Originally published at: F44 FESCo Elections: Interview with Fabio Valentini (decathorpe) – Fedora Community Blog
This is a part of the Fedora Linux 44 FESCo Elections Interviews series. Voting is open to all Fedora contributors. The voting period starts Monday, June 1st and closes promptly at 23:59:59 UTC on Friday, June 12th 2026.
Interview with Fabio Valentini (decathorpe)
- FAS ID: decathorpe
- Matrix Rooms: Too many to list them all: #devel, #rust, #epel, #multimedia, #pride, #python, #quality, #security, … (on the fedoraproject.org homeserver)
Questions
Why do you want to be a member of FESCo and how do you expect to help steer the direction of Fedora?
I have contributed to many areas of the project since I joined it over a decade ago, so I think I can bring a broad perspective to FESCo.
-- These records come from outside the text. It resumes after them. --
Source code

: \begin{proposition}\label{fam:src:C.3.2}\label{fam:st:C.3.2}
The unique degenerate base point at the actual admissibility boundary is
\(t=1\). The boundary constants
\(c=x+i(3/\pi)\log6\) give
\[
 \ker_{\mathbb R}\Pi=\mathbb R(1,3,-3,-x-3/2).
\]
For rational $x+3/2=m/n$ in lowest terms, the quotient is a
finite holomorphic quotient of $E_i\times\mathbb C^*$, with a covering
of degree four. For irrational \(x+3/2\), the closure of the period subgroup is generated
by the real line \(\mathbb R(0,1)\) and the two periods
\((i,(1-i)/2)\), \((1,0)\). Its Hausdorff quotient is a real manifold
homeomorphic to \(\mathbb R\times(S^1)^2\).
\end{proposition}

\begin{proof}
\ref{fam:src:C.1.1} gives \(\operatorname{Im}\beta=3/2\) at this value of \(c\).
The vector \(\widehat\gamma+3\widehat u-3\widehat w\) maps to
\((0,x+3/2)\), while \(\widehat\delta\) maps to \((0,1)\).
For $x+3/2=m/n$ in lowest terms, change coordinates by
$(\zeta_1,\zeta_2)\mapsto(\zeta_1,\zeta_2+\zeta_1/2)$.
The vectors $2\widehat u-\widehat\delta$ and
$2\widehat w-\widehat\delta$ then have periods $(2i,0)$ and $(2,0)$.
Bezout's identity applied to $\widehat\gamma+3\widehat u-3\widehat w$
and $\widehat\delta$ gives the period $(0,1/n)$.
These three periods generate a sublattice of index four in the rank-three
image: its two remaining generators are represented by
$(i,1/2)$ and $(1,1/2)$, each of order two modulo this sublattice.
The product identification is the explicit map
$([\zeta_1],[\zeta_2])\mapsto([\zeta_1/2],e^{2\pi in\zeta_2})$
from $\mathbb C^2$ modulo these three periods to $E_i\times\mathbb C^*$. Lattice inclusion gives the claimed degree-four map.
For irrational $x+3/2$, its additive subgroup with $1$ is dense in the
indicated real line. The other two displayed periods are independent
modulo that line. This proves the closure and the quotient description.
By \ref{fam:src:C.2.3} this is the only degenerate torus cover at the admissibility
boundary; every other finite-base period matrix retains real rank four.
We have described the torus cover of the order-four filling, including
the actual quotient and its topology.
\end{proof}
I want to help insure the project’s continued success happens in a sustainable way.
How do you currently contribute to Fedora? How does that contribution benefit the community?
I am the most active package maintainer in Fedora (by count of updates / builds), primarily because I am the main point of contact for most Rust packages. My work includes package updates, package review, triaging build failures and broken dependencies, and pruning packages for obsolete, outdated, or unused Rust crates from Fedora. I regularly contribute to upstream projects through bug reports and pull requests to fix issues that are discovered downstream in Fedora. Additionally, I triage, report, and attempt to fix upgrade path issues caused by missing package updates every release cycle.
How do you handle disagreements when working as part of a team?
Many disagreements I’ve handled were only concerned with details, while the goals of everyone involved were still aligned. So I try to find common ground and / or explore alternative or creative solutions that can work for everyone involved.
Where do you think the Fedora Project should position itself concerning the use of ‘AI’ in software development?
I am – in general – wary of becoming dependent on products from companies that are nowhere near profitable and only kept afloat by a combination of inconceivably large amounts of venture capital and “creative” investment arrangements. Additionally, to me these “AI” systems aren’t “just tools” and can’t be treated solely as such, especially due to externalities like unethical data scraping practices, copyright / license laundering, excessive power and water consumption, noise and greenhouse gas pollution, hardware shortages and price increases, etc. I have yet to see a competitive “AI” product that does not have these problems, and I am unsure whether creating one is even possible.
What else should community members know about you or your positions?
No pineapple, and definitely not on Pizza.